*Stored data*
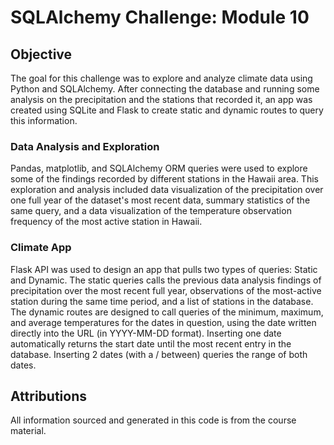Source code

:# SQLAlchemy Challenge: Module 10

## Objective

The goal for this challenge was to explore and analyze climate data using Python and SQLAlchemy. After connecting the database and running some analysis on the precipitation and the stations that recorded it, an app was created using SQLite and Flask to create static and dynamic routes to query this information. 

### Data Analysis and Exploration
Pandas, matplotlib, and SQLAlchemy ORM queries were used to explore some of the findings recorded by different stations in the Hawaii area. This exploration and analysis included data visualization of the precipitation over one full year of the dataset's most recent data, summary statistics of the same query, and a data visualization of the temperature observation frequency of the most active station in Hawaii.

### Climate App

Flask API was used to design an app that pulls two types of queries: Static and Dynamic. The static queries calls the previous data analysis findings of precipitation over the most recent full year, observations of the most-active station during the same time period, and a list of stations in the database. The dynamic routes are designed to call queries of the minimum, maximum, and average temperatures for the dates in question, using the date written directly into the URL (in YYYY-MM-DD format). Inserting one date automatically returns the start date until the most recent entry in the database. Inserting 2 dates (with a / between) queries the range of both dates.

## Attributions

All information sourced and generated in this code is from the course material.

*What the task requires*
If a record holds a picture, leave the picture out and copy the rest exactly.

*Output for this exercise*
Source code

:# SQLAlchemy Challenge: Module 10

## Objective

The goal for this challenge was to explore and analyze climate data using Python and SQLAlchemy. After connecting the database and running some analysis on the precipitation and the stations that recorded it, an app was created using SQLite and Flask to create static and dynamic routes to query this information. 

### Data Analysis and Exploration
Pandas, matplotlib, and SQLAlchemy ORM queries were used to explore some of the findings recorded by different stations in the Hawaii area. This exploration and analysis included data visualization of the precipitation over one full year of the dataset's most recent data, summary statistics of the same query, and a data visualization of the temperature observation frequency of the most active station in Hawaii.

### Climate App

Flask API was used to design an app that pulls two types of queries: Static and Dynamic. The static queries calls the previous data analysis findings of precipitation over the most recent full year, observations of the most-active station during the same time period, and a list of stations in the database. The dynamic routes are designed to call queries of the minimum, maximum, and average temperatures for the dates in question, using the date written directly into the URL (in YYYY-MM-DD format). Inserting one date automatically returns the start date until the most recent entry in the database. Inserting 2 dates (with a / between) queries the range of both dates.

## Attributions

All information sourced and generated in this code is from the course material.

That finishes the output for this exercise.